Die Digitalisierung spielt eine immer größere Rolle - im Alltag durch Smartphone, Facebook und Co. und in der Arbeitswelt in sämtlichen Branchen - auch in der Landwirtschaft. Die grünen Berufe befinden sich derzeit im Umbruch. Vor allem viele ältere Landwirte sowie kleine und mittlere Betriebe stehen vor großen Herausforderungen: Zum einen verfügen die neu entwickelten Maschinen über komplexe Systeme, die nicht für jeden auf Anhieb zu verstehen sind; zum anderen fragt sich so mancher Landwirt: Lohnt sich die Investition für meinen Betrieb überhaupt?
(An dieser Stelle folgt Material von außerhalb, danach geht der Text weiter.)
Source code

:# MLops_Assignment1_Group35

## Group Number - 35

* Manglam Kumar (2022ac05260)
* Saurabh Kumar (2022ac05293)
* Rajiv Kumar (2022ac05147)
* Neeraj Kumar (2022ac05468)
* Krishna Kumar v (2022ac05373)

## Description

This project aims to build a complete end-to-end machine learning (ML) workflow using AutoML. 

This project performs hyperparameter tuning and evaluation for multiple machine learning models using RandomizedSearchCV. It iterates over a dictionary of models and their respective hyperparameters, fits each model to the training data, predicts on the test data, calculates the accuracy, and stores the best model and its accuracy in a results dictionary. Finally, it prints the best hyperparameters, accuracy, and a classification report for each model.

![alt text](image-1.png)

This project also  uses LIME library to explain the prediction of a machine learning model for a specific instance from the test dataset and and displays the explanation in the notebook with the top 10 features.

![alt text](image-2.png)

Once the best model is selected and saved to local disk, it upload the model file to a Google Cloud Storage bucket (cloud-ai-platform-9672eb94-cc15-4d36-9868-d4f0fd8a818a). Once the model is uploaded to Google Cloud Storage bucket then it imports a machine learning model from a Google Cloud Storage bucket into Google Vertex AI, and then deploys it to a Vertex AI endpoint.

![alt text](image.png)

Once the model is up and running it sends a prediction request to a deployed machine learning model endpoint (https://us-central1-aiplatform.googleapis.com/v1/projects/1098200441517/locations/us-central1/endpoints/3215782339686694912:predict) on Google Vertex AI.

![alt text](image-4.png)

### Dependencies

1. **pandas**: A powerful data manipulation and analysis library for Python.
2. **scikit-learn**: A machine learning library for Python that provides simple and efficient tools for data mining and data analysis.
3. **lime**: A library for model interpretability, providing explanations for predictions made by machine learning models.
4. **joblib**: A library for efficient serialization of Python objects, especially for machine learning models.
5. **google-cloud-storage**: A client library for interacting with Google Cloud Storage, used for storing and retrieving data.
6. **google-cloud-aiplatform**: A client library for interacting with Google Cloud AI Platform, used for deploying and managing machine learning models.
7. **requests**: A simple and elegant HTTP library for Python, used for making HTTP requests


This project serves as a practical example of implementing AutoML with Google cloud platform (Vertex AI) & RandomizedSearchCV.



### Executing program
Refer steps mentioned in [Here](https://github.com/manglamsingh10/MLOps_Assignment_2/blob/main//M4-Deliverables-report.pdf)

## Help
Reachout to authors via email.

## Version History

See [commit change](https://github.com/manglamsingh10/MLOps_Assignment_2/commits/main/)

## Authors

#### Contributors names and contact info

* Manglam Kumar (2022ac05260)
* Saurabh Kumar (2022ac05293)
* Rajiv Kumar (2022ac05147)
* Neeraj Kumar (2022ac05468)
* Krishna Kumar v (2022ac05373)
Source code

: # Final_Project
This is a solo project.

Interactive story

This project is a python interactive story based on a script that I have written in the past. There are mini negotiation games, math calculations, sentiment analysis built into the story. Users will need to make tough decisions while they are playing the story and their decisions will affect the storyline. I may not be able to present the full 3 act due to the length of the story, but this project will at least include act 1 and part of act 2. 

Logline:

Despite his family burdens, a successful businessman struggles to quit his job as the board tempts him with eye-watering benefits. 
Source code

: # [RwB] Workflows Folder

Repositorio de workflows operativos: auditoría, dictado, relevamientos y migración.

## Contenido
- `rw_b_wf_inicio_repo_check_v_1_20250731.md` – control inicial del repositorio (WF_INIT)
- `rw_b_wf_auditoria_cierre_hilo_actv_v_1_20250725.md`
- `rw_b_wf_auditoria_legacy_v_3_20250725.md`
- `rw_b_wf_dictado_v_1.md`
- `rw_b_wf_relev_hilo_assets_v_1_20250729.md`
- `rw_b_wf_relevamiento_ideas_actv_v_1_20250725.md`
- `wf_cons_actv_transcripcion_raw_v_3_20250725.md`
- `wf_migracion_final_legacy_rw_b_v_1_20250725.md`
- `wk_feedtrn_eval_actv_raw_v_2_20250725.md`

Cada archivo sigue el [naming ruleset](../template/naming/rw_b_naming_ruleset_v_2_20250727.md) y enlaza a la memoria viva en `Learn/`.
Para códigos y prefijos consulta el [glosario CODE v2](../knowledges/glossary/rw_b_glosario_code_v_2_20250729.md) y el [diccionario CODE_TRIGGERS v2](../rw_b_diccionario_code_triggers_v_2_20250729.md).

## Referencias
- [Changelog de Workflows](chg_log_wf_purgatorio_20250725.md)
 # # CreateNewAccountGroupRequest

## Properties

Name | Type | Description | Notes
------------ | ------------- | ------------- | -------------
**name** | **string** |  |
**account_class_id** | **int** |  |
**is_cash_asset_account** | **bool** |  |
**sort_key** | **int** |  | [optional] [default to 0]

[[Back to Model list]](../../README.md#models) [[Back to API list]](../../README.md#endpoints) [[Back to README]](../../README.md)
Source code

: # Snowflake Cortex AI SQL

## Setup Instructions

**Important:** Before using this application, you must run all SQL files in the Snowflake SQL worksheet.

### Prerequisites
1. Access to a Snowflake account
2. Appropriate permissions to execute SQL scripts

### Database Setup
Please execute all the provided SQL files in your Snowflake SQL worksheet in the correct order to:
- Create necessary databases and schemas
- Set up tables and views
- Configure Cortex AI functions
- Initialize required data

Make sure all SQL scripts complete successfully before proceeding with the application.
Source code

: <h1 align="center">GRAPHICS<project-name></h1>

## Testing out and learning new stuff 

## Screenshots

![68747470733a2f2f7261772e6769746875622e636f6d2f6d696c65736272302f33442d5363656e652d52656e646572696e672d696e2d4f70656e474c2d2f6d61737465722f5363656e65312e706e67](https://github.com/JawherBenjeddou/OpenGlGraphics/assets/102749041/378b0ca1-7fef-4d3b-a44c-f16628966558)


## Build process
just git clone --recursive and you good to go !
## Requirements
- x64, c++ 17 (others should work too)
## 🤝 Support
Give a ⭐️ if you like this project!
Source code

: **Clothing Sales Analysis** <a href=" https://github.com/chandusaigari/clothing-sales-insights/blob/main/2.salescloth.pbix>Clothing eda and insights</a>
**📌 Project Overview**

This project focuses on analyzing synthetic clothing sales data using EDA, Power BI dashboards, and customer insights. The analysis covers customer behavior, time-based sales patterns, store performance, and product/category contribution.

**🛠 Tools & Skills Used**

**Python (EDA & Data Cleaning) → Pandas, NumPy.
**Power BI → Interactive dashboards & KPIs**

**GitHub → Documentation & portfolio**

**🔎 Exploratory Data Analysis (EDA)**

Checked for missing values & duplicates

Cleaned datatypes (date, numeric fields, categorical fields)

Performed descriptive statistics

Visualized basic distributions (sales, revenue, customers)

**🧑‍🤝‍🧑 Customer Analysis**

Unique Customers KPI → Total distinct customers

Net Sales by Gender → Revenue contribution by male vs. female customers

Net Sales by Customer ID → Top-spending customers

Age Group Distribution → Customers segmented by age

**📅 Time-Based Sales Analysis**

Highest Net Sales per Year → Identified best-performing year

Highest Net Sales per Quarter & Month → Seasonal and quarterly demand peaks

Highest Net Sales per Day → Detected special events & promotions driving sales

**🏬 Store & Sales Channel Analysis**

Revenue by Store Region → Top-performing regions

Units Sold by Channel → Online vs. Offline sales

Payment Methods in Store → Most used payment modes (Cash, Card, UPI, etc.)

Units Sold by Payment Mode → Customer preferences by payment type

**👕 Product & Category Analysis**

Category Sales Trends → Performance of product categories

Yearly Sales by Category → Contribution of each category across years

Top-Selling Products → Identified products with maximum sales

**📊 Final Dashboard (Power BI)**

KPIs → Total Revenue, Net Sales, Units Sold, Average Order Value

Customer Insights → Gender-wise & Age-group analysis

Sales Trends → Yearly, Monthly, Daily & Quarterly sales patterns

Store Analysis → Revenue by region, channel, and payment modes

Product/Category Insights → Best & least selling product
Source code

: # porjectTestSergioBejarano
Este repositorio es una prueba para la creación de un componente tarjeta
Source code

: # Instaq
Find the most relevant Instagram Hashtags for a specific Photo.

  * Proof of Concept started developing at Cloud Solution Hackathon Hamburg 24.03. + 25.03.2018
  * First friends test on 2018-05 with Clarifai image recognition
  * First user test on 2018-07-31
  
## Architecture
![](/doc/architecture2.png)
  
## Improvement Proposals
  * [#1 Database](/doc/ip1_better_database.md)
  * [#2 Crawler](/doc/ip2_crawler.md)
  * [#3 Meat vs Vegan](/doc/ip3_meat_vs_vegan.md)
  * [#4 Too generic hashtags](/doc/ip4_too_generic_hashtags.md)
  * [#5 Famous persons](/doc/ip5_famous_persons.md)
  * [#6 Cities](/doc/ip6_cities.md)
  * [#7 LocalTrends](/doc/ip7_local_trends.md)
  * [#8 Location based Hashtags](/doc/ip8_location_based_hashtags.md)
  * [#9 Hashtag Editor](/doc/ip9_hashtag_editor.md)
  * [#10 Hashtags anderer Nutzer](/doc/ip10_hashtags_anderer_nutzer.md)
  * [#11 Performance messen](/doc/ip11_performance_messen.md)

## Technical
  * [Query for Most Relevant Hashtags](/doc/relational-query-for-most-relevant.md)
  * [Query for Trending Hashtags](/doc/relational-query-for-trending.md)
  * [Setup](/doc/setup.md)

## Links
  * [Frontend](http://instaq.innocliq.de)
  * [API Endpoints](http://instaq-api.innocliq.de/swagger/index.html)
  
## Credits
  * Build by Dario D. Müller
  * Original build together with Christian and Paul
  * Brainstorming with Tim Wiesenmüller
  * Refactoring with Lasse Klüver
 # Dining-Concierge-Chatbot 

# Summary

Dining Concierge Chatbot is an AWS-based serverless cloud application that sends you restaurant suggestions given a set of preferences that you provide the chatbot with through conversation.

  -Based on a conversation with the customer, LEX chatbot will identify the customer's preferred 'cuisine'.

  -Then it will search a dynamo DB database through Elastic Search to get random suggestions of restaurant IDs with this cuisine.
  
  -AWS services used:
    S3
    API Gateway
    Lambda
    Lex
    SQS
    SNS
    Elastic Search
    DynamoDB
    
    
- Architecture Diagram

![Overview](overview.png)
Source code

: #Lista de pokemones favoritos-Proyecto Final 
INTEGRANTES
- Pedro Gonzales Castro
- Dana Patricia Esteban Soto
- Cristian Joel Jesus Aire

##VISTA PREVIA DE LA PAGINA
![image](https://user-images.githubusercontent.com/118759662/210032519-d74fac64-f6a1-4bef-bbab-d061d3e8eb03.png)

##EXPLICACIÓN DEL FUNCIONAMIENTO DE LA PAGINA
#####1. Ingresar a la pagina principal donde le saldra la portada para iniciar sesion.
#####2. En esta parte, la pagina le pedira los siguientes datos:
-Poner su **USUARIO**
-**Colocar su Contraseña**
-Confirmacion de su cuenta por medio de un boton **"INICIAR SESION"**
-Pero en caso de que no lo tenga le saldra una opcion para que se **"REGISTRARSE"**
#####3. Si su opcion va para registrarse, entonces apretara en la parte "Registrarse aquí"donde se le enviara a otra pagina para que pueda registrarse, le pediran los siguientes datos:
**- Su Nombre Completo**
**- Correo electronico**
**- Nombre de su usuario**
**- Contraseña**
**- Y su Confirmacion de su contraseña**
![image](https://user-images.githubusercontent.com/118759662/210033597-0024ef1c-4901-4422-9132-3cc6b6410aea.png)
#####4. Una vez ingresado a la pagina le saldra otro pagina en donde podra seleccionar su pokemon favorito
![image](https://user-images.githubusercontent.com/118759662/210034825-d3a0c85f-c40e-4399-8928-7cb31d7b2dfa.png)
„Über das Thema Digitalisierung wird momentan in der Branche sehr viel geredet, und die Herstellerfirmen entwickeln fleißig“, sagt Rüdiger Heining, Geschäftsführer der Deula in Kirchheim. Das Bildungszentrum für Agrar- und Umwelttechnik hat eine Kernaufgabe: die überbetriebliche Ausbildung für die grünen Berufe. Angehende Landwirte und Landschaftsgärtner aus ganz Baden-Württemberg besuchen dort Kurse. „Wir sind angehalten, unsere Lernmethoden und Ausstattung anzupassen und auf die Digitalisierung abzustimmen“, sagt der Geschäftsführer, der sich intensiv mit dem Thema beschäftigt. „In unserem Haus stellen wir uns auf dieses Zeitalter ein“, ergänzt Heining. So befinden sich auf dem Deula-Gelände zum Beispiel die neuesten Traktoren, die unter anderem mit Bildschirm, Touch-Display und einer Art Joystick ausgestattet sind. Denn bei den Deula-Kursen gehe es nicht darum, die Technik nur anhand von Videos zu lernen; man müsse selber ausprobieren und tätig werden. „Das gehört zu unserem Lernprozess.“ Heining prophezeit in diesem Zusammenhang schon jetzt: Es wird länger dauern als früher, bis man solche Traktoren mit ihrer komplexen Technik sachgerecht bedienen kann.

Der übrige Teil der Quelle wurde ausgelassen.